Transporter 3 (French: Le Transporteur 3) is a 2008 English-language French action-thriller film. It is the third and final installment in the original trilogy of the Transporter franchise. Both Jason Statham and François Berléand reprise their roles, as Frank Martin and Inspector Tarconi, respectively. The first film in the series to be directed by Olivier Megaton, it continues the story of Frank Martin, a professional "transporter" who has returned to France to continue his low-key business of delivering packages without question. It grossed over $109 million, making it the highest-grossing film in the trilogy.

Plot
Frank Martin, having returned from Miami to the French Riviera, is unsuccessfully fishing with his friend, Inspector Tarconi when Tarconi receives a call about a black Audi A8 that sped past French customs and evaded the police in a car chase. While Tarconi returns to headquarters to give Frank's alibi, in Odessa, Ukraine, the Environmental Agency Minister, Leonid Tomilenko, receives a threat from corrupt Ecocorp official Jonas Johnson to reopen business negotiations.

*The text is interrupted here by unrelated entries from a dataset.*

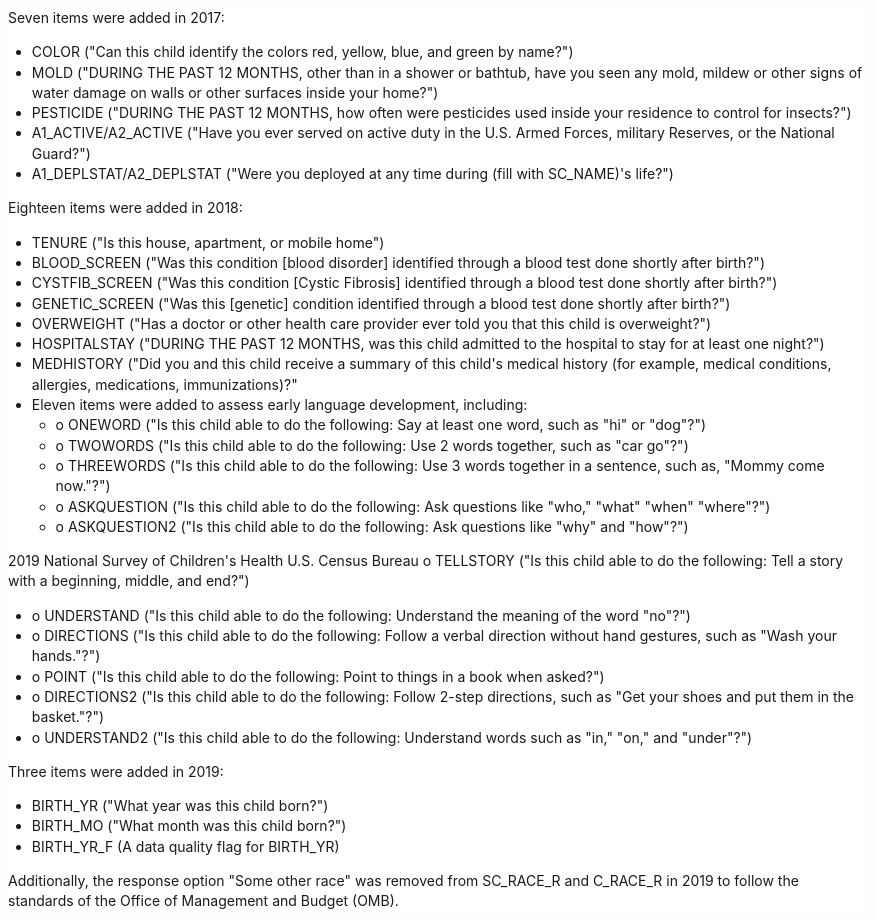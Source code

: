 Seven items were added in 2017:

- COLOR ("Can this child identify the colors red, yellow, blue, and green by name?")
- MOLD ("DURING THE PAST 12 MONTHS, other than in a shower or bathtub, have you seen any mold, mildew or other signs of water damage on walls or other surfaces inside your home?")
- PESTICIDE ("DURING THE PAST 12 MONTHS, how often were pesticides used inside your residence to control for insects?")
- A1\_ACTIVE/A2\_ACTIVE ("Have you ever served on active duty in the U.S. Armed Forces, military Reserves, or the National Guard?")
- A1\_DEPLSTAT/A2\_DEPLSTAT ("Were you deployed at any time during (fill with SC\_NAME)'s life?")

Eighteen items were added in 2018:

- TENURE ("Is this house, apartment, or mobile home")
- BLOOD\_SCREEN ("Was this condition [blood disorder] identified through a blood test done shortly after birth?")
- CYSTFIB\_SCREEN ("Was this condition [Cystic Fibrosis] identified through a blood test done shortly after birth?")
- GENETIC\_SCREEN ("Was this [genetic] condition identified through a blood test done shortly after birth?")
- OVERWEIGHT ("Has a doctor or other health care provider ever told you that this child is overweight?")
- HOSPITALSTAY ("DURING THE PAST 12 MONTHS, was this child admitted to the hospital to stay for at least one night?")
- MEDHISTORY ("Did you and this child receive a summary of this child's medical history (for example, medical conditions, allergies, medications, immunizations)?"
- Eleven items were added to assess early language development, including:
	- o ONEWORD ("Is this child able to do the following: Say at least one word, such as "hi" or "dog"?")
	- o TWOWORDS ("Is this child able to do the following: Use 2 words together, such as "car go"?")
	- o THREEWORDS ("Is this child able to do the following: Use 3 words together in a sentence, such as, "Mommy come now."?")
	- o ASKQUESTION ("Is this child able to do the following: Ask questions like "who," "what" "when" "where"?")
	- o ASKQUESTION2 ("Is this child able to do the following: Ask questions like "why" and "how"?")

2019 National Survey of Children's Health U.S. Census Bureau o TELLSTORY ("Is this child able to do the following: Tell a story with a beginning, middle, and end?")

- o UNDERSTAND ("Is this child able to do the following: Understand the meaning of the word "no"?")
- o DIRECTIONS ("Is this child able to do the following: Follow a verbal direction without hand gestures, such as "Wash your hands."?")
- o POINT ("Is this child able to do the following: Point to things in a book when asked?")
- o DIRECTIONS2 ("Is this child able to do the following: Follow 2-step directions, such as "Get your shoes and put them in the basket."?")
- o UNDERSTAND2 ("Is this child able to do the following: Understand words such as "in," "on," and "under"?")

Three items were added in 2019:

- BIRTH\_YR ("What year was this child born?")
- BIRTH\_MO ("What month was this child born?")
- BIRTH\_YR\_F (A data quality flag for BIRTH\_YR)

Additionally, the response option "Some other race" was removed from SC\_RACE\_R and C\_RACE\_R in 2019 to follow the standards of the Office of Management and Budget (OMB).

At night, the Audi crashes into Frank's home, with a wounded transporter, Malcolm Melville, whom Frank had referred when he declined a previous job. As paramedics take away Malcolm, Frank discovers a woman in the back seat of the Audi who warns him not to take her from the car – she shows him a metal bracelet she and Malcolm have been wearing which explodes if it gets too far from the vehicle. Frank rushes outside, but the ambulance, getting out of range, explodes and  kills Malcolm. Frank is then knocked out by one of Johnson's henchmen.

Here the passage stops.